Task instructions
Print the listing in full, keeping every line exactly as it is.

Material for the task
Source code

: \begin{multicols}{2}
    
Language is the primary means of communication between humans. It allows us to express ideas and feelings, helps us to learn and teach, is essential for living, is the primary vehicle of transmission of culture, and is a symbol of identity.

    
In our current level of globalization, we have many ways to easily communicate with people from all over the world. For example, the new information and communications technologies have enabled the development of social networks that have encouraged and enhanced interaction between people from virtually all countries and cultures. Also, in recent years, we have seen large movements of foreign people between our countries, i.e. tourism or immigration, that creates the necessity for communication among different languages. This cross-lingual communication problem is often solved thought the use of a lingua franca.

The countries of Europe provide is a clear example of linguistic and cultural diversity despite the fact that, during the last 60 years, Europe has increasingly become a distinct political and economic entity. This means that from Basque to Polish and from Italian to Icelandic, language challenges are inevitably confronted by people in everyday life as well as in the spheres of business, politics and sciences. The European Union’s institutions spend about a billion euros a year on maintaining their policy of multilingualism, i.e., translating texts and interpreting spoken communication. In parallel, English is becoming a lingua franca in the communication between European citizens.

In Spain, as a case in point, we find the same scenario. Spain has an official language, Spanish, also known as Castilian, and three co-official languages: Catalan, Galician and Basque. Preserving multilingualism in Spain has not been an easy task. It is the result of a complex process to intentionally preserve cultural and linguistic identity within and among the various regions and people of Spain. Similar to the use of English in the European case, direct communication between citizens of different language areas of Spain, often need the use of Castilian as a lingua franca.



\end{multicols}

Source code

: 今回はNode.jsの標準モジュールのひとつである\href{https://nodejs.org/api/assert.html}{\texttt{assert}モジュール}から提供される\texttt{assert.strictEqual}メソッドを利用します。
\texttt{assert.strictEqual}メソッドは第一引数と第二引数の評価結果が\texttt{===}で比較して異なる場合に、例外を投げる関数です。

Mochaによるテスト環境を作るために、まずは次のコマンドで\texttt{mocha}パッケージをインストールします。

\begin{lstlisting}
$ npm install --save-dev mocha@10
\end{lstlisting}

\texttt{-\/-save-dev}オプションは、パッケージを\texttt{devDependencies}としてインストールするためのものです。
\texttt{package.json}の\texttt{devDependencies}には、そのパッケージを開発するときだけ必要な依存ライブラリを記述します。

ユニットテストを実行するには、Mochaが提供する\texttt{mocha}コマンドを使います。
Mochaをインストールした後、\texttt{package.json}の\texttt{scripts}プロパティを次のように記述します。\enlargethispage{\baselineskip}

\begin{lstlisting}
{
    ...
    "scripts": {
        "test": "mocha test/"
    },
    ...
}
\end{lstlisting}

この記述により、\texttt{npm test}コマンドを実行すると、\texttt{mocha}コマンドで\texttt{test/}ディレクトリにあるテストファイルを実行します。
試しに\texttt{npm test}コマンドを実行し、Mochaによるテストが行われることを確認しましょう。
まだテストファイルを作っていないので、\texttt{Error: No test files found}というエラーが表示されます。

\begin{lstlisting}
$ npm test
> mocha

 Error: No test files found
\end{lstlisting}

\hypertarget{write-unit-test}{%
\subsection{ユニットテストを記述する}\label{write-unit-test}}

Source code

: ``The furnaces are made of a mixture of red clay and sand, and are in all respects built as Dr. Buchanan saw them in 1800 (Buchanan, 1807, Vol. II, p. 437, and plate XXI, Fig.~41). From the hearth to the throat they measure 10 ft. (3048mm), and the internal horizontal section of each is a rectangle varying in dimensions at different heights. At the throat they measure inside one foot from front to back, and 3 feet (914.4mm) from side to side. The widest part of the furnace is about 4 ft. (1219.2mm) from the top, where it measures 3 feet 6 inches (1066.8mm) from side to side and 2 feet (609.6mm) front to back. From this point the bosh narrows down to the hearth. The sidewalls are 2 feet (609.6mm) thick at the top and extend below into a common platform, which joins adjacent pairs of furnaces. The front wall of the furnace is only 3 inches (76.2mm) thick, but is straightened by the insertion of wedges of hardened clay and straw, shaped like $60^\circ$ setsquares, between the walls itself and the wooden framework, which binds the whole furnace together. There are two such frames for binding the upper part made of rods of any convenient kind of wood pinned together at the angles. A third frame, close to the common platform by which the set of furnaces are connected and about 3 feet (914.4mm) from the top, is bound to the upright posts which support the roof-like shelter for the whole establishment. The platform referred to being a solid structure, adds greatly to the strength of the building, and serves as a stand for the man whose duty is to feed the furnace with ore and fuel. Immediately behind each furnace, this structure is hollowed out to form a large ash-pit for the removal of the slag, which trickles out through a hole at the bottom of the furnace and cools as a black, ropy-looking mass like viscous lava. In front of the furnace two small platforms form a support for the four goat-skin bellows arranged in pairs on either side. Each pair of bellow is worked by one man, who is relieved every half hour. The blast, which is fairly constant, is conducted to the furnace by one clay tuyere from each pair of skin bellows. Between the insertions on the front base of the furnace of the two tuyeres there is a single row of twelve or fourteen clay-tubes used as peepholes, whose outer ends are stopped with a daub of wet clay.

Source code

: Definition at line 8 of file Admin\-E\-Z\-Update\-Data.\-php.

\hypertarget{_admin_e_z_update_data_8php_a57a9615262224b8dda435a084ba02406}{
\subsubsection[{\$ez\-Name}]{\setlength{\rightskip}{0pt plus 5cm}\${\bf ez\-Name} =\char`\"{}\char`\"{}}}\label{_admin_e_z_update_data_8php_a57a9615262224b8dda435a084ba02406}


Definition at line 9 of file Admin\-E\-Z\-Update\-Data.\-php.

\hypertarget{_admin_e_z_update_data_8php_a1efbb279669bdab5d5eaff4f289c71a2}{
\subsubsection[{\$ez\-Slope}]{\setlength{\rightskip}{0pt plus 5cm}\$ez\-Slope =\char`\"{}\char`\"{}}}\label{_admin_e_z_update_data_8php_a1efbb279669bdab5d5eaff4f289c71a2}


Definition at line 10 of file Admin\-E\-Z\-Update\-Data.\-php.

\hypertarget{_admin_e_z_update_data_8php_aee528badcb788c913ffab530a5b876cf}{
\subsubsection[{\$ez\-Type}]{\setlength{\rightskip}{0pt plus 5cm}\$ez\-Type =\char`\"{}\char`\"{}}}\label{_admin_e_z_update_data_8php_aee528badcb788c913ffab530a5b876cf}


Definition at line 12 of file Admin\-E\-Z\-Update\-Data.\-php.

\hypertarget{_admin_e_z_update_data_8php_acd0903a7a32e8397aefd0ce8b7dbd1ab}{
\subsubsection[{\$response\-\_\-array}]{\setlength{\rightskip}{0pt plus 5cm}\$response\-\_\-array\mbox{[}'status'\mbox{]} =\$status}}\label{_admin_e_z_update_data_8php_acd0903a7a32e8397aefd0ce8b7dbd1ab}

Task output
Source code

: \begin{multicols}{2}
    
Language is the primary means of communication between humans. It allows us to express ideas and feelings, helps us to learn and teach, is essential for living, is the primary vehicle of transmission of culture, and is a symbol of identity.

    
In our current level of globalization, we have many ways to easily communicate with people from all over the world. For example, the new information and communications technologies have enabled the development of social networks that have encouraged and enhanced interaction between people from virtually all countries and cultures. Also, in recent years, we have seen large movements of foreign people between our countries, i.e. tourism or immigration, that creates the necessity for communication among different languages. This cross-lingual communication problem is often solved thought the use of a lingua franca.

The countries of Europe provide is a clear example of linguistic and cultural diversity despite the fact that, during the last 60 years, Europe has increasingly become a distinct political and economic entity. This means that from Basque to Polish and from Italian to Icelandic, language challenges are inevitably confronted by people in everyday life as well as in the spheres of business, politics and sciences. The European Union’s institutions spend about a billion euros a year on maintaining their policy of multilingualism, i.e., translating texts and interpreting spoken communication. In parallel, English is becoming a lingua franca in the communication between European citizens.

In Spain, as a case in point, we find the same scenario. Spain has an official language, Spanish, also known as Castilian, and three co-official languages: Catalan, Galician and Basque. Preserving multilingualism in Spain has not been an easy task. It is the result of a complex process to intentionally preserve cultural and linguistic identity within and among the various regions and people of Spain. Similar to the use of English in the European case, direct communication between citizens of different language areas of Spain, often need the use of Castilian as a lingua franca.



\end{multicols}

Source code

: 今回はNode.jsの標準モジュールのひとつである\href{https://nodejs.org/api/assert.html}{\texttt{assert}モジュール}から提供される\texttt{assert.strictEqual}メソッドを利用します。
\texttt{assert.strictEqual}メソッドは第一引数と第二引数の評価結果が\texttt{===}で比較して異なる場合に、例外を投げる関数です。

Mochaによるテスト環境を作るために、まずは次のコマンドで\texttt{mocha}パッケージをインストールします。

\begin{lstlisting}
$ npm install --save-dev mocha@10
\end{lstlisting}

\texttt{-\/-save-dev}オプションは、パッケージを\texttt{devDependencies}としてインストールするためのものです。
\texttt{package.json}の\texttt{devDependencies}には、そのパッケージを開発するときだけ必要な依存ライブラリを記述します。

ユニットテストを実行するには、Mochaが提供する\texttt{mocha}コマンドを使います。
Mochaをインストールした後、\texttt{package.json}の\texttt{scripts}プロパティを次のように記述します。\enlargethispage{\baselineskip}

\begin{lstlisting}
{
    ...
    "scripts": {
        "test": "mocha test/"
    },
    ...
}
\end{lstlisting}

この記述により、\texttt{npm test}コマンドを実行すると、\texttt{mocha}コマンドで\texttt{test/}ディレクトリにあるテストファイルを実行します。
試しに\texttt{npm test}コマンドを実行し、Mochaによるテストが行われることを確認しましょう。
まだテストファイルを作っていないので、\texttt{Error: No test files found}というエラーが表示されます。

\begin{lstlisting}
$ npm test
> mocha

 Error: No test files found
\end{lstlisting}

\hypertarget{write-unit-test}{%
\subsection{ユニットテストを記述する}\label{write-unit-test}}

Source code

: ``The furnaces are made of a mixture of red clay and sand, and are in all respects built as Dr. Buchanan saw them in 1800 (Buchanan, 1807, Vol. II, p. 437, and plate XXI, Fig.~41). From the hearth to the throat they measure 10 ft. (3048mm), and the internal horizontal section of each is a rectangle varying in dimensions at different heights. At the throat they measure inside one foot from front to back, and 3 feet (914.4mm) from side to side. The widest part of the furnace is about 4 ft. (1219.2mm) from the top, where it measures 3 feet 6 inches (1066.8mm) from side to side and 2 feet (609.6mm) front to back. From this point the bosh narrows down to the hearth. The sidewalls are 2 feet (609.6mm) thick at the top and extend below into a common platform, which joins adjacent pairs of furnaces. The front wall of the furnace is only 3 inches (76.2mm) thick, but is straightened by the insertion of wedges of hardened clay and straw, shaped like $60^\circ$ setsquares, between the walls itself and the wooden framework, which binds the whole furnace together. There are two such frames for binding the upper part made of rods of any convenient kind of wood pinned together at the angles. A third frame, close to the common platform by which the set of furnaces are connected and about 3 feet (914.4mm) from the top, is bound to the upright posts which support the roof-like shelter for the whole establishment. The platform referred to being a solid structure, adds greatly to the strength of the building, and serves as a stand for the man whose duty is to feed the furnace with ore and fuel. Immediately behind each furnace, this structure is hollowed out to form a large ash-pit for the removal of the slag, which trickles out through a hole at the bottom of the furnace and cools as a black, ropy-looking mass like viscous lava. In front of the furnace two small platforms form a support for the four goat-skin bellows arranged in pairs on either side. Each pair of bellow is worked by one man, who is relieved every half hour. The blast, which is fairly constant, is conducted to the furnace by one clay tuyere from each pair of skin bellows. Between the insertions on the front base of the furnace of the two tuyeres there is a single row of twelve or fourteen clay-tubes used as peepholes, whose outer ends are stopped with a daub of wet clay.

Source code

: Definition at line 8 of file Admin\-E\-Z\-Update\-Data.\-php.

\hypertarget{_admin_e_z_update_data_8php_a57a9615262224b8dda435a084ba02406}{
\subsubsection[{\$ez\-Name}]{\setlength{\rightskip}{0pt plus 5cm}\${\bf ez\-Name} =\char`\"{}\char`\"{}}}\label{_admin_e_z_update_data_8php_a57a9615262224b8dda435a084ba02406}


Definition at line 9 of file Admin\-E\-Z\-Update\-Data.\-php.

\hypertarget{_admin_e_z_update_data_8php_a1efbb279669bdab5d5eaff4f289c71a2}{
\subsubsection[{\$ez\-Slope}]{\setlength{\rightskip}{0pt plus 5cm}\$ez\-Slope =\char`\"{}\char`\"{}}}\label{_admin_e_z_update_data_8php_a1efbb279669bdab5d5eaff4f289c71a2}


Definition at line 10 of file Admin\-E\-Z\-Update\-Data.\-php.

\hypertarget{_admin_e_z_update_data_8php_aee528badcb788c913ffab530a5b876cf}{
\subsubsection[{\$ez\-Type}]{\setlength{\rightskip}{0pt plus 5cm}\$ez\-Type =\char`\"{}\char`\"{}}}\label{_admin_e_z_update_data_8php_aee528badcb788c913ffab530a5b876cf}


Definition at line 12 of file Admin\-E\-Z\-Update\-Data.\-php.

\hypertarget{_admin_e_z_update_data_8php_acd0903a7a32e8397aefd0ce8b7dbd1ab}{
\subsubsection[{\$response\-\_\-array}]{\setlength{\rightskip}{0pt plus 5cm}\$response\-\_\-array\mbox{[}'status'\mbox{]} =\$status}}\label{_admin_e_z_update_data_8php_acd0903a7a32e8397aefd0ce8b7dbd1ab}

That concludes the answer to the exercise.